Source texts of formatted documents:
===

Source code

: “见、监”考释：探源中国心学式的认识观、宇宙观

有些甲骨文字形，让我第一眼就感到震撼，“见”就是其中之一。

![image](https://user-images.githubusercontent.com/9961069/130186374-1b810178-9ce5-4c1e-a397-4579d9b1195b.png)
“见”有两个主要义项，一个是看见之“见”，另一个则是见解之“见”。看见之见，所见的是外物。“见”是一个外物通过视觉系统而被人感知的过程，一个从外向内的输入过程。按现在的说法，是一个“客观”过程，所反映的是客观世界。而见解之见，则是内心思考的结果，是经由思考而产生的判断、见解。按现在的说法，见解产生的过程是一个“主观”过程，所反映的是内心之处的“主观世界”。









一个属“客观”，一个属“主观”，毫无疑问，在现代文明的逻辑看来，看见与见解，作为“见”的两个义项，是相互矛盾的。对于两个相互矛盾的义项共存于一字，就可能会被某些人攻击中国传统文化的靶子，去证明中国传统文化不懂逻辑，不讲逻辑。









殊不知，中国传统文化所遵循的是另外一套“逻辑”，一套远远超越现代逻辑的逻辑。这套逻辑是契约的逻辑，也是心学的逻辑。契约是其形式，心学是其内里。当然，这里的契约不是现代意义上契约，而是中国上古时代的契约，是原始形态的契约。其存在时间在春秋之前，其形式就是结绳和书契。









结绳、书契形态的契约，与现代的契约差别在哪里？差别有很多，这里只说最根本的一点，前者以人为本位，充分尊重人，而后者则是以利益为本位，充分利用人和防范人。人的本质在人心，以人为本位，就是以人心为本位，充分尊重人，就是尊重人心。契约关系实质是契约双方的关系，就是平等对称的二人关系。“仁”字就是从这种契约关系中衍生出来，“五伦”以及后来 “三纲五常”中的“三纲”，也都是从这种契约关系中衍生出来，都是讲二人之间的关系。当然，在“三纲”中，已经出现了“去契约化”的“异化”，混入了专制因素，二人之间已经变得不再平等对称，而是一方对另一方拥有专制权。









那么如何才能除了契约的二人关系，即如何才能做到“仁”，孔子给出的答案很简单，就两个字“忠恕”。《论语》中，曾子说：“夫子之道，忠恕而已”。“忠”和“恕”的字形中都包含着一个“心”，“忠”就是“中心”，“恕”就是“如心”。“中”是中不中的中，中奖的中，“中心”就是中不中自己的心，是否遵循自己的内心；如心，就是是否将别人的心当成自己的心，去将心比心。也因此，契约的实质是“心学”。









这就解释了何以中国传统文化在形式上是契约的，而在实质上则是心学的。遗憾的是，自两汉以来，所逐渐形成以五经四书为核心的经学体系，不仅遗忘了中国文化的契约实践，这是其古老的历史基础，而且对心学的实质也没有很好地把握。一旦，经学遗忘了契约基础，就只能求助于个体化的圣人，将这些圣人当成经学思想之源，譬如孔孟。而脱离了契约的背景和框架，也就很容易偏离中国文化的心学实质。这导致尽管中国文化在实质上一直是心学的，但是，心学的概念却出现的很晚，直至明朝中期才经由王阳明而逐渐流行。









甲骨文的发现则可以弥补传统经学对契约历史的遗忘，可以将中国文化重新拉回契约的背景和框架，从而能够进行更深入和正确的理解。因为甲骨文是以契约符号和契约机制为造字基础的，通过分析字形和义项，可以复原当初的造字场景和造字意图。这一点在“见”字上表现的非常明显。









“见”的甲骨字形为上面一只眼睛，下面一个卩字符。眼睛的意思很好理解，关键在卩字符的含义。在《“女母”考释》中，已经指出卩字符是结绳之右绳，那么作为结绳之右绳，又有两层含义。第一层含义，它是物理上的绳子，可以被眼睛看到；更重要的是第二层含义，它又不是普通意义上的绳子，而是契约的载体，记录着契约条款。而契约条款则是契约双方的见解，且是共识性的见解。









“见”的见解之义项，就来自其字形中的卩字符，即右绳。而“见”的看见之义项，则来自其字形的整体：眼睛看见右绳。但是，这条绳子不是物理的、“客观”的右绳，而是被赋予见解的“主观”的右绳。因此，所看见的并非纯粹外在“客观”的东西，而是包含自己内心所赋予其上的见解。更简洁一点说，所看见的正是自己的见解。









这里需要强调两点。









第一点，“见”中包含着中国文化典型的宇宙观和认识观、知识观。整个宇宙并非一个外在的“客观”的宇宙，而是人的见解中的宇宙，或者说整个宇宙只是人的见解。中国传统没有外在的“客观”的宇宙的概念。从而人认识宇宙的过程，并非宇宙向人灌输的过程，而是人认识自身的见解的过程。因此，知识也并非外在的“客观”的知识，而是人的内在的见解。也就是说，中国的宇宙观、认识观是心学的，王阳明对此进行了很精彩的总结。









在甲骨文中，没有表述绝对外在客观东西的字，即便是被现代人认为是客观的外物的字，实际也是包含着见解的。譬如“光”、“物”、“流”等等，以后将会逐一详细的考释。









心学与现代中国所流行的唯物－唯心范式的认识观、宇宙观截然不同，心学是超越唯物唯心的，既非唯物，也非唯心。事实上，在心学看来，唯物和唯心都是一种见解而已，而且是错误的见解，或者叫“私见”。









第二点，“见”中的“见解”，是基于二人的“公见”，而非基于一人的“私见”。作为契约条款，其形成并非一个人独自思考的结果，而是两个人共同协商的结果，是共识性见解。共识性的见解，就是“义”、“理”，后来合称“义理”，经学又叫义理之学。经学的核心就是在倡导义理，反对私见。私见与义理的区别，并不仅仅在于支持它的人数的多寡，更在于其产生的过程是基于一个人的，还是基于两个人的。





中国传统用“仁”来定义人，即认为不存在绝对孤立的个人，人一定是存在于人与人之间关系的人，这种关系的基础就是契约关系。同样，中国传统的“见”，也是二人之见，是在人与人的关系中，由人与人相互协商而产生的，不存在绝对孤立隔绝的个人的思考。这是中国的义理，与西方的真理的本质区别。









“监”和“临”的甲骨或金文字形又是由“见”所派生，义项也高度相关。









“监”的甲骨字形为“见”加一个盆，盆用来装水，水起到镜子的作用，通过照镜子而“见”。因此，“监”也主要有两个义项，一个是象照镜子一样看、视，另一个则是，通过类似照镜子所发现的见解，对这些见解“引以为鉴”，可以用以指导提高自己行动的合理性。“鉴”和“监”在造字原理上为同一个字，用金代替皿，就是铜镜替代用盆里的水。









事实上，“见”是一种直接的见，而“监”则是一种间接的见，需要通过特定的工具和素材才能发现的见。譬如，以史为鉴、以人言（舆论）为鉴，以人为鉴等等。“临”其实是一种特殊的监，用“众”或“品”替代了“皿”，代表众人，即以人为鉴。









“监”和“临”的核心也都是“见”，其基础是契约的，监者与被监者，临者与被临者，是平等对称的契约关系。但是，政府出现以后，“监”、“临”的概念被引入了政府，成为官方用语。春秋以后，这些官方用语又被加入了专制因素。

===

EXERCISE GOAL => Could you retype all of the entries, leaving every character unchanged?

THE ANSWER =>
Source code

: “见、监”考释：探源中国心学式的认识观、宇宙观

有些甲骨文字形，让我第一眼就感到震撼，“见”就是其中之一。

![image](https://user-images.githubusercontent.com/9961069/130186374-1b810178-9ce5-4c1e-a397-4579d9b1195b.png)
“见”有两个主要义项，一个是看见之“见”，另一个则是见解之“见”。看见之见，所见的是外物。“见”是一个外物通过视觉系统而被人感知的过程，一个从外向内的输入过程。按现在的说法，是一个“客观”过程，所反映的是客观世界。而见解之见，则是内心思考的结果，是经由思考而产生的判断、见解。按现在的说法，见解产生的过程是一个“主观”过程，所反映的是内心之处的“主观世界”。









一个属“客观”，一个属“主观”，毫无疑问，在现代文明的逻辑看来，看见与见解，作为“见”的两个义项，是相互矛盾的。对于两个相互矛盾的义项共存于一字，就可能会被某些人攻击中国传统文化的靶子，去证明中国传统文化不懂逻辑，不讲逻辑。









殊不知，中国传统文化所遵循的是另外一套“逻辑”，一套远远超越现代逻辑的逻辑。这套逻辑是契约的逻辑，也是心学的逻辑。契约是其形式，心学是其内里。当然，这里的契约不是现代意义上契约，而是中国上古时代的契约，是原始形态的契约。其存在时间在春秋之前，其形式就是结绳和书契。









结绳、书契形态的契约，与现代的契约差别在哪里？差别有很多，这里只说最根本的一点，前者以人为本位，充分尊重人，而后者则是以利益为本位，充分利用人和防范人。人的本质在人心，以人为本位，就是以人心为本位，充分尊重人，就是尊重人心。契约关系实质是契约双方的关系，就是平等对称的二人关系。“仁”字就是从这种契约关系中衍生出来，“五伦”以及后来 “三纲五常”中的“三纲”，也都是从这种契约关系中衍生出来，都是讲二人之间的关系。当然，在“三纲”中，已经出现了“去契约化”的“异化”，混入了专制因素，二人之间已经变得不再平等对称，而是一方对另一方拥有专制权。









那么如何才能除了契约的二人关系，即如何才能做到“仁”，孔子给出的答案很简单，就两个字“忠恕”。《论语》中，曾子说：“夫子之道，忠恕而已”。“忠”和“恕”的字形中都包含着一个“心”，“忠”就是“中心”，“恕”就是“如心”。“中”是中不中的中，中奖的中，“中心”就是中不中自己的心，是否遵循自己的内心；如心，就是是否将别人的心当成自己的心，去将心比心。也因此，契约的实质是“心学”。









这就解释了何以中国传统文化在形式上是契约的，而在实质上则是心学的。遗憾的是，自两汉以来，所逐渐形成以五经四书为核心的经学体系，不仅遗忘了中国文化的契约实践，这是其古老的历史基础，而且对心学的实质也没有很好地把握。一旦，经学遗忘了契约基础，就只能求助于个体化的圣人，将这些圣人当成经学思想之源，譬如孔孟。而脱离了契约的背景和框架，也就很容易偏离中国文化的心学实质。这导致尽管中国文化在实质上一直是心学的，但是，心学的概念却出现的很晚，直至明朝中期才经由王阳明而逐渐流行。









甲骨文的发现则可以弥补传统经学对契约历史的遗忘，可以将中国文化重新拉回契约的背景和框架，从而能够进行更深入和正确的理解。因为甲骨文是以契约符号和契约机制为造字基础的，通过分析字形和义项，可以复原当初的造字场景和造字意图。这一点在“见”字上表现的非常明显。









“见”的甲骨字形为上面一只眼睛，下面一个卩字符。眼睛的意思很好理解，关键在卩字符的含义。在《“女母”考释》中，已经指出卩字符是结绳之右绳，那么作为结绳之右绳，又有两层含义。第一层含义，它是物理上的绳子，可以被眼睛看到；更重要的是第二层含义，它又不是普通意义上的绳子，而是契约的载体，记录着契约条款。而契约条款则是契约双方的见解，且是共识性的见解。









“见”的见解之义项，就来自其字形中的卩字符，即右绳。而“见”的看见之义项，则来自其字形的整体：眼睛看见右绳。但是，这条绳子不是物理的、“客观”的右绳，而是被赋予见解的“主观”的右绳。因此，所看见的并非纯粹外在“客观”的东西，而是包含自己内心所赋予其上的见解。更简洁一点说，所看见的正是自己的见解。









这里需要强调两点。









第一点，“见”中包含着中国文化典型的宇宙观和认识观、知识观。整个宇宙并非一个外在的“客观”的宇宙，而是人的见解中的宇宙，或者说整个宇宙只是人的见解。中国传统没有外在的“客观”的宇宙的概念。从而人认识宇宙的过程，并非宇宙向人灌输的过程，而是人认识自身的见解的过程。因此，知识也并非外在的“客观”的知识，而是人的内在的见解。也就是说，中国的宇宙观、认识观是心学的，王阳明对此进行了很精彩的总结。









在甲骨文中，没有表述绝对外在客观东西的字，即便是被现代人认为是客观的外物的字，实际也是包含着见解的。譬如“光”、“物”、“流”等等，以后将会逐一详细的考释。









心学与现代中国所流行的唯物－唯心范式的认识观、宇宙观截然不同，心学是超越唯物唯心的，既非唯物，也非唯心。事实上，在心学看来，唯物和唯心都是一种见解而已，而且是错误的见解，或者叫“私见”。









第二点，“见”中的“见解”，是基于二人的“公见”，而非基于一人的“私见”。作为契约条款，其形成并非一个人独自思考的结果，而是两个人共同协商的结果，是共识性见解。共识性的见解，就是“义”、“理”，后来合称“义理”，经学又叫义理之学。经学的核心就是在倡导义理，反对私见。私见与义理的区别，并不仅仅在于支持它的人数的多寡，更在于其产生的过程是基于一个人的，还是基于两个人的。





中国传统用“仁”来定义人，即认为不存在绝对孤立的个人，人一定是存在于人与人之间关系的人，这种关系的基础就是契约关系。同样，中国传统的“见”，也是二人之见，是在人与人的关系中，由人与人相互协商而产生的，不存在绝对孤立隔绝的个人的思考。这是中国的义理，与西方的真理的本质区别。









“监”和“临”的甲骨或金文字形又是由“见”所派生，义项也高度相关。









“监”的甲骨字形为“见”加一个盆，盆用来装水，水起到镜子的作用，通过照镜子而“见”。因此，“监”也主要有两个义项，一个是象照镜子一样看、视，另一个则是，通过类似照镜子所发现的见解，对这些见解“引以为鉴”，可以用以指导提高自己行动的合理性。“鉴”和“监”在造字原理上为同一个字，用金代替皿，就是铜镜替代用盆里的水。









事实上，“见”是一种直接的见，而“监”则是一种间接的见，需要通过特定的工具和素材才能发现的见。譬如，以史为鉴、以人言（舆论）为鉴，以人为鉴等等。“临”其实是一种特殊的监，用“众”或“品”替代了“皿”，代表众人，即以人为鉴。









“监”和“临”的核心也都是“见”，其基础是契约的，监者与被监者，临者与被临者，是平等对称的契约关系。但是，政府出现以后，“监”、“临”的概念被引入了政府，成为官方用语。春秋以后，这些官方用语又被加入了专制因素。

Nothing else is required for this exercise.